We consider the different methods of resolving construction disputes, and the implications for those concerned and their insurers.


Traditionally, construction disputes were always litigated, the favoured forum being the Official Referees’ court, renamed the Technology and Construction Court ("TCC") in 1998. Over the last 10 years, however, the number of claims issued has fallen from over 1,700 in 1995 to around 390 in 2004.

This reduction can, in part, be attributed to the Court’s own successes in introducing the Civil Procedure Rules in 1999, which implemented a pre-action protocol process. This requires an early exchange of information, and meetings between the parties, to encourage the resolution of the dispute without recourse to proceedings. Another factor, however, may be the current cost of litigation. To issue proceedings for a claim exceeding £300,000 now costs £1,700. This is 20 times what it was in the early 1980s. Pressure from the Government for the courts to be self-funding will only lead to an increase in litigation costs. The Department for Constitutional Affairs is currently seeking consultation on a proposal to charge litigants on an hourly basis for the court and judges’ time.

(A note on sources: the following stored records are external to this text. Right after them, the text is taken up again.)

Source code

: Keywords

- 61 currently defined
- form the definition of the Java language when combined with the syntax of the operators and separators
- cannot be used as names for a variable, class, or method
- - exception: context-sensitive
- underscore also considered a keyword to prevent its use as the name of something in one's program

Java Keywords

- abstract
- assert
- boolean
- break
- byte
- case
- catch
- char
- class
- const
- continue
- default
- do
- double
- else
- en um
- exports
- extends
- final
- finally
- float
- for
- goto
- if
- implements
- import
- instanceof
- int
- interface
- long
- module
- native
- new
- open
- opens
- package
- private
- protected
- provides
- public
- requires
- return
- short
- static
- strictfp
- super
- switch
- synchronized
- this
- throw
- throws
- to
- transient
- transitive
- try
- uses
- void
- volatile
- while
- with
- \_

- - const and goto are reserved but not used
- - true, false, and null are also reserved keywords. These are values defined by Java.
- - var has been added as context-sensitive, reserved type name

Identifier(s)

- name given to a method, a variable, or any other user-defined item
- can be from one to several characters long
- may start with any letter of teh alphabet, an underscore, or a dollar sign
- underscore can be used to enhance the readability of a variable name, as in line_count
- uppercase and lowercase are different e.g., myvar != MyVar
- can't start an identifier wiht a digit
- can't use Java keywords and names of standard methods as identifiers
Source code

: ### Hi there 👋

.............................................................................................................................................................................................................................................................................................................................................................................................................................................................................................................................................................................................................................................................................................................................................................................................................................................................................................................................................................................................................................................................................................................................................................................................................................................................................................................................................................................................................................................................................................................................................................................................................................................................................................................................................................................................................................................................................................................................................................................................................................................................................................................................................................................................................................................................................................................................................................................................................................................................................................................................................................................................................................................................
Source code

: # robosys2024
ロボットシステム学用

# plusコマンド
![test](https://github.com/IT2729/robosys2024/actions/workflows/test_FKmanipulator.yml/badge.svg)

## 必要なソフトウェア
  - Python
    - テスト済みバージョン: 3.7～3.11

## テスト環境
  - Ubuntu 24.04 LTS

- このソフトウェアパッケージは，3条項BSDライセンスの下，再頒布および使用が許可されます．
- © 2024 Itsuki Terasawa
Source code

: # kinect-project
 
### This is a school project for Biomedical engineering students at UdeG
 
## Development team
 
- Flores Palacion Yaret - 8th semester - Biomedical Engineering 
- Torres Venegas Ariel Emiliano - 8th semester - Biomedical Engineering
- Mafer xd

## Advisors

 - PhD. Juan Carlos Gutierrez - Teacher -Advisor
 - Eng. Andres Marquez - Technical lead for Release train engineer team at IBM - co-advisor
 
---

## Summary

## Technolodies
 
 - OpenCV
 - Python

Although the current capacity in the TCC allows parties to bring a case on for trial more quickly than ever before, the likely reality is that the courts will be left with the high value, multi-party and complex disputes going forward. These are the cases that remain difficult to settle and for which alternative dispute resolution is more problematic.


The general impression is that the number of arbitrations has fallen by around one third over the last 10 years. Institute of Civil Engineers ("ICE") arbitrations have fallen steadily from 21 in 2000 to only three in 2005. RIBA arbitrations have declined from 53 in 2000 to 32 in 2005.

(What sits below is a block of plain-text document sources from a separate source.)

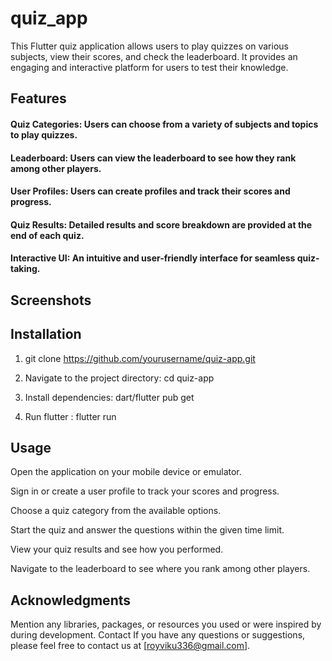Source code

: # quiz_app

This Flutter quiz application allows users to play quizzes on various subjects, view their scores, and check the leaderboard. It provides an engaging and interactive platform for users to test their knowledge.

## Features
#### Quiz Categories: Users can choose from a variety of subjects and topics to play quizzes.
#### Leaderboard: Users can view the leaderboard to see how they rank among other players.
#### User Profiles: Users can create profiles and track their scores and progress.
#### Quiz Results: Detailed results and score breakdown are provided at the end of each quiz.
#### Interactive UI: An intuitive and user-friendly interface for seamless quiz-taking.

## Screenshots


## Installation
1. git clone https://github.com/yourusername/quiz-app.git

2. Navigate to the project directory:
  cd quiz-app

3. Install dependencies:
  dart/flutter pub get
4. Run flutter : flutter run

## Usage
Open the application on your mobile device or emulator.

Sign in or create a user profile to track your scores and progress.

Choose a quiz category from the available options.

Start the quiz and answer the questions within the given time limit.

View your quiz results and see how you performed.

Navigate to the leaderboard to see where you rank among other players.


## Acknowledgments
Mention any libraries, packages, or resources you used or were inspired by during development.
Contact
If you have any questions or suggestions, please feel free to contact us at [royviku336@gmail.com].



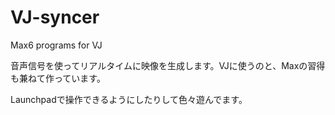 VJ-syncer
=========

Max6 programs for VJ

音声信号を使ってリアルタイムに映像を生成します。VJに使うのと、Maxの習得も兼ねて作っています。

Launchpadで操作できるようにしたりして色々遊んでます。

This move away from arbitration is reflected in the JCT 2005 suite of contracts. The default position under the JCT 1998 wording (applicable unless the parties contract otherwise) was that the parties would be obliged to arbitrate rather than initiate court proceedings. That position has been reversed in the 2005 JCT. Disputes will now be litigated through court proceedings unless the parties expressly state otherwise. Around 80 per cent of construction contracts in the UK are based on the JCT standard form contract and so this shift is likely either to reflect or bring about changes in industry practice.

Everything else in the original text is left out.